-- To do --
Print exactly what the entries say, line by line, from the first line down to the one with "1. Một khi gói", inclusive.

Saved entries
=== Section Start ===
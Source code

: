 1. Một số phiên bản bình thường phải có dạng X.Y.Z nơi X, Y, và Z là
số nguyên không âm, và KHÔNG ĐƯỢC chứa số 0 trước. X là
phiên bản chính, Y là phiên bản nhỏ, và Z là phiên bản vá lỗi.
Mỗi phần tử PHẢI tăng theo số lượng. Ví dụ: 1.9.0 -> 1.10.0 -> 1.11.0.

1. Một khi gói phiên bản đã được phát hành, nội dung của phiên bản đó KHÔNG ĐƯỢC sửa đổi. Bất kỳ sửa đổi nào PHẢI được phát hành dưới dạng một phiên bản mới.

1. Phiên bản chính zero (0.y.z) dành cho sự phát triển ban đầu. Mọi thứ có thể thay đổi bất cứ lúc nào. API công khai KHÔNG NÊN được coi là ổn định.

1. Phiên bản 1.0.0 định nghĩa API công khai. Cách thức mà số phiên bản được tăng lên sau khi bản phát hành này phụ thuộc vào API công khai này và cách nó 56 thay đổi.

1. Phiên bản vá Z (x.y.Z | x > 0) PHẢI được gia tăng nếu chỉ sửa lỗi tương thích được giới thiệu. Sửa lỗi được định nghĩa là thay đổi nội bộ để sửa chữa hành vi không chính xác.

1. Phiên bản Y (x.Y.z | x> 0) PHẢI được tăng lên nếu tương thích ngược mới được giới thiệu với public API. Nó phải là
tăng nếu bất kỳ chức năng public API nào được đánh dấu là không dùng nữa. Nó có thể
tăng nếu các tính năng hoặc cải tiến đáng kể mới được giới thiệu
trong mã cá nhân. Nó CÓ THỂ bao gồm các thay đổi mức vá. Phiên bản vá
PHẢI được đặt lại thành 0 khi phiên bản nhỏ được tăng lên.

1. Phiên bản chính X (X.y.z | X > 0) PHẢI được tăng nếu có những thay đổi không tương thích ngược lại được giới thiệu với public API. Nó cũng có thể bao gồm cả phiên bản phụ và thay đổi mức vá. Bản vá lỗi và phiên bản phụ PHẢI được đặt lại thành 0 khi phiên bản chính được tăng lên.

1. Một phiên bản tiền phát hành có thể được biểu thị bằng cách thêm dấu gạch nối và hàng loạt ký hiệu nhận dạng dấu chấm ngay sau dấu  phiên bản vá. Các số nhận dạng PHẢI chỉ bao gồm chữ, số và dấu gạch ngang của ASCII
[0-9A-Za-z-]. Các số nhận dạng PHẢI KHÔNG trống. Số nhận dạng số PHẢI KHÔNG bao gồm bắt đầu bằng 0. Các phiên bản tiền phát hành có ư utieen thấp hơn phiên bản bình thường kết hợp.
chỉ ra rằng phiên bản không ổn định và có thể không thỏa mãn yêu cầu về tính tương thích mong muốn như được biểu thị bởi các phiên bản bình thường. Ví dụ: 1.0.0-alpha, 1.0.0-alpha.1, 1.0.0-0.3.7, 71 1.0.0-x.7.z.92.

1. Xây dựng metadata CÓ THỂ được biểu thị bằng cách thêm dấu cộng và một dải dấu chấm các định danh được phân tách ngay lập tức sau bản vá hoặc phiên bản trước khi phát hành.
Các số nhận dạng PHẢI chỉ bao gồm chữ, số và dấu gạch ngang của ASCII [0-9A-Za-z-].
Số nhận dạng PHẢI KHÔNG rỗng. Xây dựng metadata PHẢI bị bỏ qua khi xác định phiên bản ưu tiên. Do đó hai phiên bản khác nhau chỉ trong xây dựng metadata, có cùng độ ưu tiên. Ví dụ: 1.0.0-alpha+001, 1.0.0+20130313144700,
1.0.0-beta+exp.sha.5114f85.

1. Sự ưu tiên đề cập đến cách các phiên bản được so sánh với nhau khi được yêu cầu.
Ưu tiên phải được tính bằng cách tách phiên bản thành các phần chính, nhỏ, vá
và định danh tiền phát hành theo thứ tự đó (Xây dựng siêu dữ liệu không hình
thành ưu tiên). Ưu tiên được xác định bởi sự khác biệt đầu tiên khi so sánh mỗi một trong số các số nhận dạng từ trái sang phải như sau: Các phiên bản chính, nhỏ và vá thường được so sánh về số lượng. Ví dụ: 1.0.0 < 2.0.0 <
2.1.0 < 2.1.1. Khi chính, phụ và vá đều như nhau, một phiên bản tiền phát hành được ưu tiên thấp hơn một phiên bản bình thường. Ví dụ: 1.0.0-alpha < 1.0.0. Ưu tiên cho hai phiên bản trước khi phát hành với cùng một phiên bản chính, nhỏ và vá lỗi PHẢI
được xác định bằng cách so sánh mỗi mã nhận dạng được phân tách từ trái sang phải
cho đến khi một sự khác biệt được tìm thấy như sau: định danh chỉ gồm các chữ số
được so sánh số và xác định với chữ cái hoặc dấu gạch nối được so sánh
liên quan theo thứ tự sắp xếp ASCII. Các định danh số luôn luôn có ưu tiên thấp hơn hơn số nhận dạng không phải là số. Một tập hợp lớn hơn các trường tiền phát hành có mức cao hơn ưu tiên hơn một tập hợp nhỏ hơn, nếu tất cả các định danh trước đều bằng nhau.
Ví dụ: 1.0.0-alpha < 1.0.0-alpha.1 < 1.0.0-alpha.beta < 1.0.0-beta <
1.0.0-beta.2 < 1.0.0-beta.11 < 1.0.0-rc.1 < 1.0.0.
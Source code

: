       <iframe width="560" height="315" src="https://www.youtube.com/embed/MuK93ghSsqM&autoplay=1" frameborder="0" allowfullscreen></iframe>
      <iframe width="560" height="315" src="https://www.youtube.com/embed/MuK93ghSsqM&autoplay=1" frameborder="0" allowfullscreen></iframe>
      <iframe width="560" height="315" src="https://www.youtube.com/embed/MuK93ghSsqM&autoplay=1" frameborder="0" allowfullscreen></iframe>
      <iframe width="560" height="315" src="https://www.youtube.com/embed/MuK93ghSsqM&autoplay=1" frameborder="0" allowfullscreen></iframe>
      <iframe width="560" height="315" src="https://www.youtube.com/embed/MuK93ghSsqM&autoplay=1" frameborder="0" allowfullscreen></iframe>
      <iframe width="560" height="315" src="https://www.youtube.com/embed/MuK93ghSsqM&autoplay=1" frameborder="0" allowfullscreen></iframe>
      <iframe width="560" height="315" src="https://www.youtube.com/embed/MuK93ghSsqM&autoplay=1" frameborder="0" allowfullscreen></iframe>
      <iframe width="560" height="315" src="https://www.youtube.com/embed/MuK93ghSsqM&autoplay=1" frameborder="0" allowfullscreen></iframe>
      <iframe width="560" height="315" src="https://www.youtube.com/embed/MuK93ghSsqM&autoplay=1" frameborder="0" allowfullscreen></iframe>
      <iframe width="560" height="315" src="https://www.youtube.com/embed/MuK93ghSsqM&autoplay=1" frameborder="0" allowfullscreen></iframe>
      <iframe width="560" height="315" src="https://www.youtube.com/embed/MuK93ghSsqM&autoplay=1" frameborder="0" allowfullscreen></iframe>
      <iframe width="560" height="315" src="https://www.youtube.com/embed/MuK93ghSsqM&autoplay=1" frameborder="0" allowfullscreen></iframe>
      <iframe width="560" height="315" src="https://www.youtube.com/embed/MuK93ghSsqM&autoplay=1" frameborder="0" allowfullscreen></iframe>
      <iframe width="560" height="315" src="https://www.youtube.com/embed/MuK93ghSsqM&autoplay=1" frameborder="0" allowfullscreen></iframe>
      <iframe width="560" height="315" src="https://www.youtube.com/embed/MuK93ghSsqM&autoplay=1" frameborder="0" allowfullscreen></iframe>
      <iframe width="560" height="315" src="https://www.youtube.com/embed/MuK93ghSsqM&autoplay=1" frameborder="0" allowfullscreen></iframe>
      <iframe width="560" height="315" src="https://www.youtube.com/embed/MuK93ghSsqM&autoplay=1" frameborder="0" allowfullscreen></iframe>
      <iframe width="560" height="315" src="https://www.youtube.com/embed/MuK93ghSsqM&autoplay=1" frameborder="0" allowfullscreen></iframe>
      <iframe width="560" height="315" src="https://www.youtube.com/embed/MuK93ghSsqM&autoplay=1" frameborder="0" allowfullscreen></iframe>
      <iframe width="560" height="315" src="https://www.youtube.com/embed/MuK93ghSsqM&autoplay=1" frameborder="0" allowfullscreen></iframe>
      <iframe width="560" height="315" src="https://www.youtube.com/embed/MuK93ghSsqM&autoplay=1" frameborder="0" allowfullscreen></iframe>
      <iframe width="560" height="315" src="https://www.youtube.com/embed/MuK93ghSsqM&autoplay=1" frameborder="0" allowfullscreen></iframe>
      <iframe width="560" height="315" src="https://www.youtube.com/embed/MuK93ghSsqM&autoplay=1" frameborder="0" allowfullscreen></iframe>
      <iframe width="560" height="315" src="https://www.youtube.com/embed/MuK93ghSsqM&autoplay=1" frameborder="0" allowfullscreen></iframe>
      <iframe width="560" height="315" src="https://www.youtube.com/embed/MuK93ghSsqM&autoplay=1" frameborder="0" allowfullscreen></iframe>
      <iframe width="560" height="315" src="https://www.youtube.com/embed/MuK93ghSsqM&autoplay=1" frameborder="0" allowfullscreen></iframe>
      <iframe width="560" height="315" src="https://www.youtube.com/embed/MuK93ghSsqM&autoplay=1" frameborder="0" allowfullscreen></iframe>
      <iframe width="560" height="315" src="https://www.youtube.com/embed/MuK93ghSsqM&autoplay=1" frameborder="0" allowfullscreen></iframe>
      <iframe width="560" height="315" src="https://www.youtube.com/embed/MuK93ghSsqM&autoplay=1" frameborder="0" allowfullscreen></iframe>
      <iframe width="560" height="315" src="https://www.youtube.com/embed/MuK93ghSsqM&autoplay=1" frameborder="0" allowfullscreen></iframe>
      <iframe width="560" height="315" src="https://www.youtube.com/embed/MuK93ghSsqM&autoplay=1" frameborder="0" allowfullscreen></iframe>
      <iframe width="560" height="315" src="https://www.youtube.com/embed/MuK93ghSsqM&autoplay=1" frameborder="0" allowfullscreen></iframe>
=== Section End ===
-- Answer space --
Source code

: 1. Một số phiên bản bình thường phải có dạng X.Y.Z nơi X, Y, và Z là
số nguyên không âm, và KHÔNG ĐƯỢC chứa số 0 trước. X là
phiên bản chính, Y là phiên bản nhỏ, và Z là phiên bản vá lỗi.
Mỗi phần tử PHẢI tăng theo số lượng. Ví dụ: 1.9.0 -> 1.10.0 -> 1.11.0.

1. Một khi gói phiên bản đã được phát hành, nội dung của phiên bản đó KHÔNG ĐƯỢC sửa đổi. Bất kỳ sửa đổi nào PHẢI được phát hành dưới dạng một phiên bản mới.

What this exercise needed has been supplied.